登录查看更多内容

How To Manage A Guardium Infrastructure? Pratical Advices from Pratical Experience

Frederic Petit

发布日期: 2021年3月2日

I have been managing by myself for almost 3 years an environment of about 50 appliances and around 350 agents interfaced with GBDI.

I had a few hard moments but overall I made it.

This is how ( for the Guardium Infrastructure part ).

By Guardium Infrastructure I mean : Central Manager, Collectors and Agents (GIM and STAPs). The obvious goals of managing a Guardium infrastructure are the smooth and stable running of it.

Point #1 : The GUI is not enough.

GUI on Guardium like on any other application is very efficient when it comes to poking around, investigating and other one time actions. But No GUI is good enough when it comes to repetitive activities. For that you MUST use cli, grdapi and RestAPI. You MUST automate. You MUST script. Guardium provides the Server side of it, but unfortunately not the Client side. That part is .. on you ....

Point #2 : Do NOT manage Guardium from your laptop .....

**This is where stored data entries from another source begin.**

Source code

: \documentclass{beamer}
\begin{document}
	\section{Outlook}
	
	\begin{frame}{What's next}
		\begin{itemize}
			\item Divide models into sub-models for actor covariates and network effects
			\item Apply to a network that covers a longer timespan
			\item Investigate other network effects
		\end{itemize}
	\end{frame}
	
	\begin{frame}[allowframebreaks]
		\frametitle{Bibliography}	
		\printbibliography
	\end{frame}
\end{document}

I knew this from previous customers when I was Professional Services with IBM Guardium. I saw customers "managing" their environment from their laptops and it was really tough on them. Instead, you need an Enterprise class system from which you will be accessing and managing your appliances . You should be using a jump server, either Linux (my preference) or Windows. They stay on-line 24 by 7, got backed up by your company standard backup process, can have countless tools and they can be accessed by many people. Finally they can hold logs of your actions for a very long time.

Guardium does not offer such Client, which is unfortunate, and as a result, it's up to you to develop one. Which is a bit challenging and requires development skills.

I built such a Linux system which has the following characteristics:

A service account sudo'ed in by authorized users and used for executing all scripts and commands.
There is a folder for each appliance. This way you keep logs related to each appliance grouped and separated
I developed a series of scripts, shell scripts, python scripts and restApi scripts. This is the heart of the system: the automation of repetitive actions
The scripts are in general in a separate folder and they got called from the scripts sitting in the appliance folders
For python, I use python venv but I have plan to use Docker at some point
Most of the scripts input a pre-defined command file for cli and output a log file. The scripts are executed as follows from the jumpserver/service account: service acct@jusmpserver>ssh cli@appliance<script.cmd>script.log. You have to enter the appliance password when prompted. If you don't want to, you should rather use restApi for which IBM doesn't provide any sample either (I do in my OpenSource project "Context22", see reference at the bottom)
I cron some of those scripts. Cron is reliable ...
I have scripts for the following main functions: # appliance health report (about 15 cli commands ); # STAPs configuration (especially for Linux on ktap and ATAP); # GBDI Datamarts execution; # Initial configuration of new appliances even though we now use VMWare template instead (see below). I published most of the scripts on my OpenSource project "Context22"
The scripts get executed at once with the shell script "grepping" most interesting part of the output for rapid reading
I also developed a shell script to search the log files for whatever I may be interested in.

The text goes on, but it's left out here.